Un jour, pendant qu’il était allé visiter M. de Fersac, goutteux, la Cadette vint au Désert, et, après les salutations d’usage et de lentes platusseries sur le petit Samuel qui apprenait à marcher, fit un brin de morale à Sylvia sur ce qu’elle vivait avec le « monsieur » sans que le curé y eût passé… Tout le monde en babillait dans le pays et la honte en retombait sur elle, la mère.

— Et c’est bien raison ! interrompit la fille, tu l’as prié assez indiscrètement de me prendre pour te débarrasser de moi !

— Enfin, à présent, il faut cesser une pareille vie, et, pour ce faire, revenir chez nous.

— Et où demeures-tu ? demanda Sylvia.

La mère, embarrassée, ne répondit point ; la Grande alors intervint brusquement et, du premier coup, mit les pieds dans le plat :

— Comment ! dit-elle à Sylvia, tu ne sais pas que ton honnête femme de mère habite à Saint-Jean-d’Ataux avec un groulon de Moural… et avec cet autre brave homme de Badil aussi, peut-être, un peu ?… Vieille carogne ! fit-elle en se tournant vers la Cadette, et toi, où as-tu fait publier tes bans ?… où t’es-tu mariée ?… Dans la paille, n’est-ce pas, comme une chienne que tu es !

— Comme que ce soit, bredouilla la Cadette interdite, la Sylvia n’étant point majeure est sous mes mains et doit faire à ma volonté.

— Ah ! c’est ce gueux de Badil qui t’a enseigné la loi !… Et le petit, qu’en devrions-nous faire ?

— Il viendra donc avec sa mère, n’est-ce pas ?…
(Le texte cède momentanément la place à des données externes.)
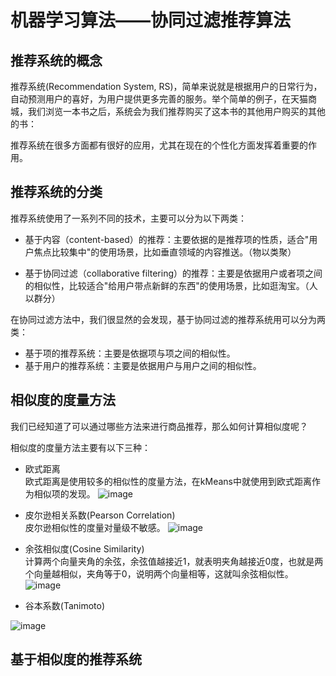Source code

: # 机器学习算法——协同过滤推荐算法

## 推荐系统的概念
推荐系统(Recommendation System, RS)，简单来说就是根据用户的日常行为，自动预测用户的喜好，为用户提供更多完善的服务。举个简单的例子，在天猫商城，我们浏览一本书之后，系统会为我们推荐购买了这本书的其他用户购买的其他的书：

推荐系统在很多方面都有很好的应用，尤其在现在的个性化方面发挥着重要的作用。

## 推荐系统的分类

推荐系统使用了一系列不同的技术，主要可以分为以下两类：

* 基于内容（content-based）的推荐：主要依据的是推荐项的性质，适合"用户焦点比较集中"的使用场景，比如垂直领域的内容推送。（物以类聚）

* 基于协同过滤（collaborative filtering）的推荐：主要是依据用户或者项之间的相似性，比较适合"给用户带点新鲜的东西"的使用场景，比如逛淘宝。（人以群分）

在协同过滤方法中，我们很显然的会发现，基于协同过滤的推荐系统用可以分为两类：

* 基于项的推荐系统：主要是依据项与项之间的相似性。
* 基于用户的推荐系统：主要是依据用户与用户之间的相似性。

## 相似度的度量方法

我们已经知道了可以通过哪些方法来进行商品推荐，那么如何计算相似度呢？

相似度的度量方法主要有以下三种：

* 欧式距离<br/>
	欧式距离是使用较多的相似性的度量方法，在kMeans中就使用到欧式距离作为相似项的发现。
![image](https://github.com/MrQuJL/online-shop/raw/master/shopping-imgs/欧几里得距离.png)

* 皮尔逊相关系数(Pearson Correlation)<br/>
	皮尔逊相似性的度量对量级不敏感。
![image](https://github.com/MrQuJL/online-shop/raw/master/shopping-imgs/皮尔逊相关系数.png)

* 余弦相似度(Cosine Similarity)<br/>
	计算两个向量夹角的余弦，余弦值越接近1，就表明夹角越接近0度，也就是两个向量越相似，夹角等于0，说明两个向量相等，这就叫余弦相似性。
![image](https://github.com/MrQuJL/online-shop/raw/master/shopping-imgs/余弦相似度.png)

* 谷本系数(Tanimoto)<br/>

![image](https://github.com/MrQuJL/online-shop/raw/master/shopping-imgs/谷本系数.png)


## 基于相似度的推荐系统

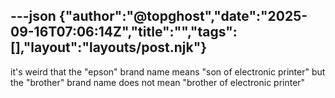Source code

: ---json
{"author":"@topghost","date":"2025-09-16T07:06:14Z","title":"","tags":[],"layout":"layouts/post.njk"}
---
it&#x27;s weird that the &#x22;epson&#x22; brand name means &#x22;son of electronic printer&#x22; but the &#x22;brother&#x22; brand name does not mean &#x22;brother of electronic printer&#x22;
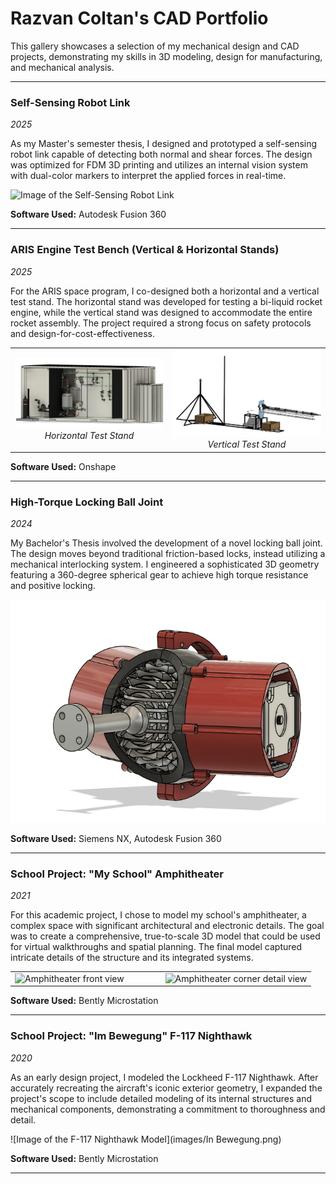 # Razvan Coltan's CAD Portfolio

This gallery showcases a selection of my mechanical design and CAD projects, demonstrating my skills in 3D modeling, design for manufacturing, and mechanical analysis.

---

### Self-Sensing Robot Link
*2025*

As my Master's semester thesis, I designed and prototyped a self-sensing robot link capable of detecting both normal and shear forces. The design was optimized for FDM 3D printing and utilizes an internal vision system with dual-color markers to interpret the applied forces in real-time.

![Image of the Self-Sensing Robot Link](images/Self_Sensing_Robot_Link.png)

**Software Used:** Autodesk Fusion 360

---

### ARIS Engine Test Bench (Vertical & Horizontal Stands)
*2025*

For the ARIS space program, I co-designed both a horizontal and a vertical test stand. The horizontal stand was developed for testing a bi-liquid rocket engine, while the vertical stand was designed to accommodate the entire rocket assembly. The project required a strong focus on safety protocols and design-for-cost-effectiveness.

<table width="100%" style="border:none;">
  <tr>
    <td width="50%" align="center">
      <img src="images/Horizontal_Test_Bench.png" alt="Horizontal Test Bench" width="100%">
      <em>Horizontal Test Stand</em>
    </td>
    <td width="50%" align="center">
      <img src="images/Vertical_Test_Bench.png" alt="Vertical Test Bench" width="100%">
      <em>Vertical Test Stand</em>
    </td>
  </tr>
</table>

**Software Used:** Onshape

---

### High-Torque Locking Ball Joint
*2024*

My Bachelor's Thesis involved the development of a novel locking ball joint. The design moves beyond traditional friction-based locks, instead utilizing a mechanical interlocking system. I engineered a sophisticated 3D geometry featuring a 360-degree spherical gear to achieve high torque resistance and positive locking.

![Image of the Locking Ball Joint](images/Locking_Ball_Joint.png)

**Software Used:** Siemens NX, Autodesk Fusion 360

---

### School Project: "My School" Amphitheater
*2021*

For this academic project, I chose to model my school's amphitheater, a complex space with significant architectural and electronic details. The goal was to create a comprehensive, true-to-scale 3D model that could be used for virtual walkthroughs and spatial planning. The final model captured intricate details of the structure and its integrated systems.

<table width="100%" style="border:none;">
  <tr>
    <td width="50%">
      <img src="images/VorneBesser.png" alt="Amphitheater front view" width="100%">
    </td>
    <td width="50%">
      <img src="images/Ecke.png" alt="Amphitheater corner detail view" width="100%">
    </td>
  </tr>
</table>

**Software Used:** Bently Microstation

---

### School Project: "Im Bewegung" F-117 Nighthawk
*2020*

As an early design project, I modeled the Lockheed F-117 Nighthawk. After accurately recreating the aircraft's iconic exterior geometry, I expanded the project's scope to include detailed modeling of its internal structures and mechanical components, demonstrating a commitment to thoroughness and detail.

![Image of the F-117 Nighthawk Model](images/In Bewegung.png)

**Software Used:** Bently Microstation

---
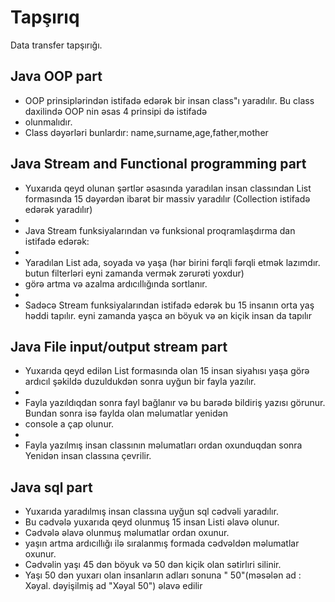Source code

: # Tapşırıq

Data transfer tapşırığı.
## Java OOP part
* OOP prinsiplərindən istifadə edərək bir insan class"ı yaradılır. Bu class daxilində OOP nin əsas 4 prinsipi də istifadə
* olunmalıdır.
* Class dəyərləri bunlardır: name,surname,age,father,mother

## Java Stream and Functional programming part
* Yuxarıda  qeyd olunan şərtlər əsasında yaradılan insan classından List formasında 15 dəyərdən ibarət bir massiv yaradılır (Collection istifadə edərək yaradılır)
*
* Java Stream funksiyalarından və funksional proqramlaşdırma dan istifadə edərək:
*
* Yaradılan List ada, soyada və yaşa (hər birini fərqli fərqli etmək lazımdır. butun filterləri eyni zamanda vermək zərurəti yoxdur)
* görə artma və azalma ardıcıllığında sortlanır.
*
* Sadəcə Stream funksiyalarından istifadə edərək bu 15 insanın orta yaş həddi tapılır. eyni zamanda yaşca ən böyuk və ən kiçik insan da tapılır

## Java File input/output stream part
* Yuxarıda qeyd edilən List formasında olan 15 insan siyahısı yaşa görə ardıcıl şəkildə duzuldukdən sonra uyğun bir fayla yazılır.
*
* Fayla yazıldıqdan sonra fayl bağlanır və bu barədə bildiriş yazısı görunur. Bundan sonra isə faylda olan məlumatlar yenidən
* console a çap olunur.
*
* Fayla yazılmış insan classının məlumatları ordan oxunduqdan sonra Yenidən insan classına çevrilir.

## Java sql part
* Yuxarıda yaradılmış insan classına uyğun sql cədvəli yaradılır.
* Bu cədvələ yuxarıda qeyd olunmuş 15 insan Listi əlavə olunur.
* Cədvələ əlavə olunmuş məlumatlar ordan oxunur.
* yaşın artma ardıcıllığı ilə sıralanmış formada cədvəldən məlumatlar oxunur.
* Cədvəlin yaşı 45 dən böyuk və 50 dən kiçik olan sətirlıri silinir.
* Yaşı 50 dən yuxarı olan insanların adları sonuna " 50"(məsələn ad : Xəyal. dəyişilmiş ad "Xəyal 50") əlavə edilir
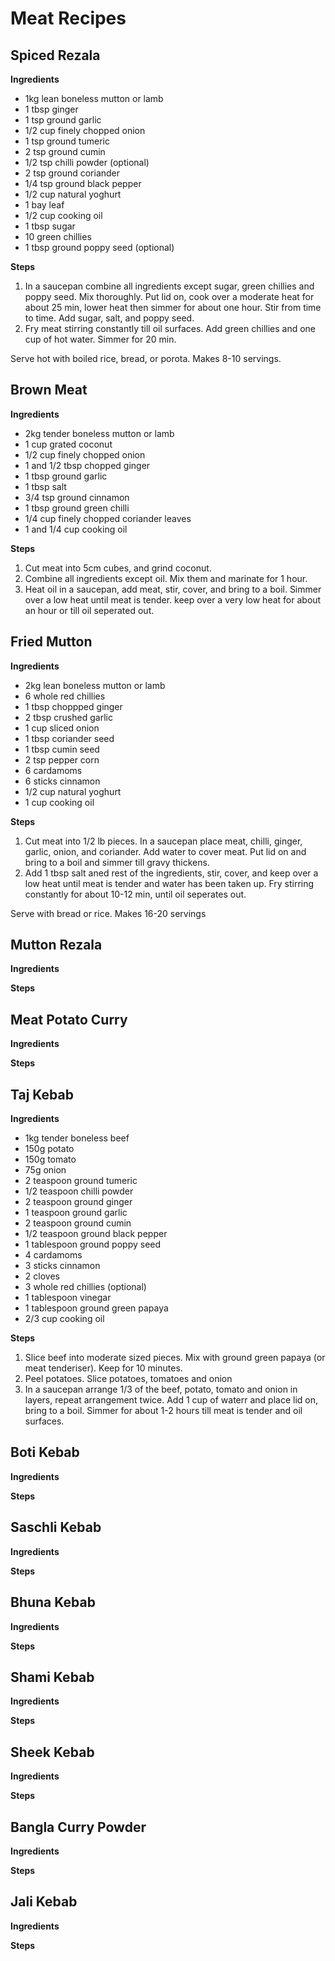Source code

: # Meat Recipes

## Spiced Rezala

**Ingredients**

- 1kg lean boneless mutton or lamb
- 1 tbsp ginger
- 1 tsp ground garlic
- 1/2 cup finely chopped onion
- 1 tsp ground tumeric
- 2 tsp ground cumin
- 1/2 tsp chilli powder (optional)
- 2 tsp ground coriander
- 1/4 tsp ground black pepper
- 1/2 cup natural yoghurt
- 1 bay leaf
- 1/2 cup cooking oil
- 1 tbsp sugar
- 10 green chillies
- 1 tbsp ground poppy seed (optional)

**Steps**

1. In a saucepan combine all ingredients except sugar, green chillies and poppy seed. Mix thoroughly. Put lid on, cook over a moderate heat for about 25 min, lower heat then simmer for about one hour. Stir from time to time. Add sugar, salt, and poppy seed.
2. Fry meat stirring constantly till oil surfaces. Add green chillies and one cup of hot water. Simmer for 20 min.

Serve hot with boiled rice, bread, or porota. Makes 8-10 servings.

## Brown Meat

**Ingredients**

- 2kg tender boneless mutton or lamb
- 1 cup grated coconut
- 1/2 cup finely chopped onion
- 1 and 1/2 tbsp chopped ginger
- 1 tbsp ground garlic
- 1 tbsp salt
- 3/4 tsp ground cinnamon
- 1 tbsp ground green chilli
- 1/4 cup finely chopped coriander leaves
- 1 and 1/4 cup cooking oil

**Steps**

1. Cut meat into 5cm cubes, and grind coconut.
2. Combine all ingredients except oil. Mix them and marinate for 1 hour.
3. Heat oil in a saucepan, add meat, stir, cover, and bring to a boil. Simmer over a low heat until meat is tender. keep over a very low heat for about an hour or till oil seperated out.

## Fried Mutton

**Ingredients**

- 2kg lean boneless mutton or lamb
- 6 whole red chillies
- 1 tbsp choppped ginger
- 2 tbsp crushed garlic
- 1 cup sliced onion 
- 1 tbsp coriander seed
- 1 tbsp cumin seed
- 2 tsp pepper corn
- 6 cardamoms
- 6 sticks cinnamon
- 1/2 cup natural yoghurt
- 1 cup cooking oil

**Steps**

1. Cut meat into 1/2 lb pieces. In a saucepan place meat, chilli, ginger, garlic, onion, and coriander. Add water to cover meat. Put lid on and bring to a boil and simmer till gravy thickens.
2. Add 1 tbsp salt aned rest of the ingredients, stir, cover, and keep over a low heat until meat is tender and water has been taken up. Fry stirring constantly for about 10-12 min, until oil seperates out.

Serve with bread or rice. Makes 16-20 servings

## Mutton Rezala

**Ingredients**


**Steps**

## Meat Potato Curry

**Ingredients**


**Steps**

## Taj Kebab

**Ingredients**

- 1kg tender boneless beef
- 150g potato
- 150g tomato
- 75g onion
- 2 teaspoon ground tumeric
- 1/2 teaspoon chilli powder
- 2 teaspoon ground ginger
- 1 teaspoon ground garlic
- 2 teaspoon ground cumin
- 1/2 teaspoon ground black pepper
- 1 tablespoon ground poppy seed
- 4 cardamoms
- 3 sticks cinnamon
- 2 cloves
- 3 whole red chillies (optional)
- 1 tablespoon vinegar
- 1 tablespoon ground green papaya
- 2/3 cup cooking oil

**Steps**

1. Slice beef into moderate sized pieces. Mix with ground green papaya (or meat tenderiser). Keep for 10 minutes.
2. Peel potatoes. Slice potatoes, tomatoes and onion
3. In a saucepan arrange 1/3 of the beef, potato, tomato and onion in layers, repeat arrangement twice. Add 1 cup of waterr and place lid on, bring to a boil. Simmer for about 1-2 hours till meat is tender and oil surfaces.

## Boti Kebab

**Ingredients**


**Steps**

## Saschli Kebab

**Ingredients**


**Steps**

## Bhuna Kebab

**Ingredients**


**Steps**

## Shami Kebab

**Ingredients**


**Steps**

## Sheek Kebab

**Ingredients**


**Steps**

## Bangla Curry Powder

**Ingredients**


**Steps**

## Jali Kebab

**Ingredients**


**Steps**

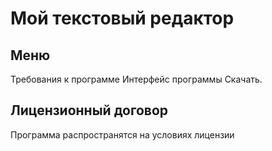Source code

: # Мой текстовый редактор 

## Меню

Требования к программе 
Интерфейс программы 
Скачать.

## Лицензионный договор

Программа распространятся на условиях лицензии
Oyant cela, Sicarie courut sur la Cadette, les griffes en avant, les yeux étincelants, tellement furieuse que l’autre, épeurée, tomba en arrière, assise rudement sur un banc.

— Vois-tu, gueuse que tu es ! avant que ce drôle et sa mère sortent d’ici, je t’étranglerai avec ces mains-là !…

Et elle lui présentait dans la figure ses grands doigts osseux.

— Et puis, si tes associés s’en mêlent, moi, toute seule, je les étriperai tout ainsi que des lapins !

Ayant dit, comme la Cadette épouvantée ne bougeait pas, la géante l’enleva et la mit sous son bras à la manière d’un sac de blé, en disant :

— Je ne sais à quoi tient que je ne te trousse et te donne l’anguillade !

Mais, sur l’intervention de Sylvia, elle se contenta de porter la Cadette hors de la cour, et de la lâcher après l’avoir rudement admonestée sur les deux joues :

— Porte ça tout chaud à ton Moural !

Lorsque Daniel, en rentrant, apprit ce qui s’était passé, il s’écria aussitôt :

— Ah ! je conçois maintenant pourquoi ces deux gredins chopinaient samedi à Mussidan, avec cet autre escogriffe de Pirot !… Mais qu’ils y prennent garde !…

— Toujours, j’ai idée que la Cadette ne reviendra pas ! dit la Grande.